───── The data ─────
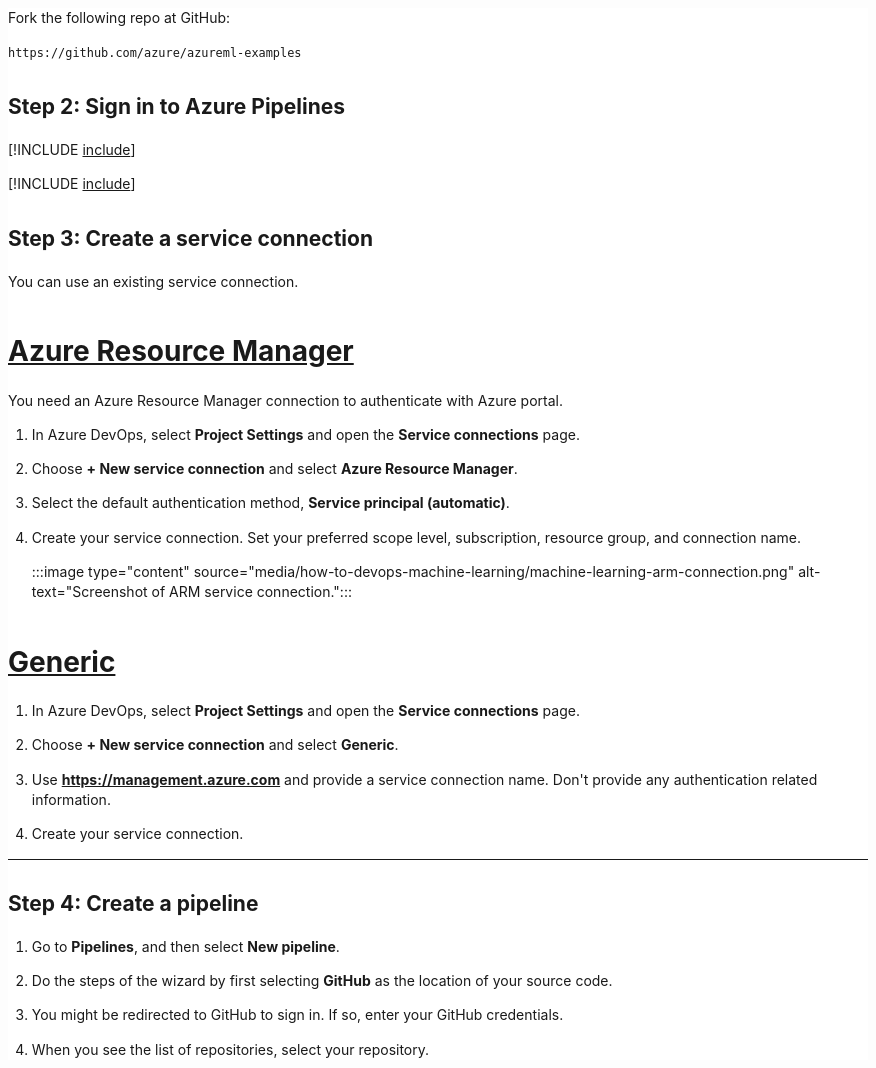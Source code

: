 Fork the following repo at GitHub:

```
https://github.com/azure/azureml-examples
```

## Step 2: Sign in to Azure Pipelines

[!INCLUDE [include](~/articles/reusable-content/devops-pipelines/sign-in-azure-pipelines.md)]

[!INCLUDE [include](~/articles/reusable-content/devops-pipelines/create-project.md)]

## Step 3: Create a service connection

You can use an existing service connection.

# [Azure Resource Manager](#tab/arm)

You need an Azure Resource Manager connection to authenticate with Azure portal. 

1. In Azure DevOps, select **Project Settings** and open the **Service connections** page.

1. Choose **+ New service connection** and select **Azure Resource Manager**.

1. Select the default authentication method, **Service principal (automatic)**.

1. Create your service connection. Set your preferred scope level, subscription, resource group, and connection name. 

    :::image type="content" source="media/how-to-devops-machine-learning/machine-learning-arm-connection.png" alt-text="Screenshot of ARM service connection.":::

# [Generic](#tab/generic)

1. In Azure DevOps, select **Project Settings** and open the **Service connections** page.

1. Choose **+ New service connection** and select **Generic**.

1. Use **https://management.azure.com** and provide a service connection name. Don't provide any authentication related information.

1. Create your service connection.

---


## Step 4: Create a pipeline

1. Go to **Pipelines**, and then select **New pipeline**.

1. Do the steps of the wizard by first selecting **GitHub** as the location of your source code.

1. You might be redirected to GitHub to sign in. If so, enter your GitHub credentials.

1. When you see the list of repositories, select your repository.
─────
Activity
Your copy must reproduce the entries above in full, without their pictures.

Output of the exercise
Source code

: Fork the following repo at GitHub:

```
https://github.com/azure/azureml-examples
```

## Step 2: Sign in to Azure Pipelines

[!INCLUDE [include](~/articles/reusable-content/devops-pipelines/sign-in-azure-pipelines.md)]

[!INCLUDE [include](~/articles/reusable-content/devops-pipelines/create-project.md)]

## Step 3: Create a service connection

You can use an existing service connection.

# [Azure Resource Manager](#tab/arm)

You need an Azure Resource Manager connection to authenticate with Azure portal. 

1. In Azure DevOps, select **Project Settings** and open the **Service connections** page.

1. Choose **+ New service connection** and select **Azure Resource Manager**.

1. Select the default authentication method, **Service principal (automatic)**.

1. Create your service connection. Set your preferred scope level, subscription, resource group, and connection name. 

    :::image type="content" source="media/how-to-devops-machine-learning/machine-learning-arm-connection.png" alt-text="Screenshot of ARM service connection.":::

# [Generic](#tab/generic)

1. In Azure DevOps, select **Project Settings** and open the **Service connections** page.

1. Choose **+ New service connection** and select **Generic**.

1. Use **https://management.azure.com** and provide a service connection name. Don't provide any authentication related information.

1. Create your service connection.

---


## Step 4: Create a pipeline

1. Go to **Pipelines**, and then select **New pipeline**.

1. Do the steps of the wizard by first selecting **GitHub** as the location of your source code.

1. You might be redirected to GitHub to sign in. If so, enter your GitHub credentials.

1. When you see the list of repositories, select your repository.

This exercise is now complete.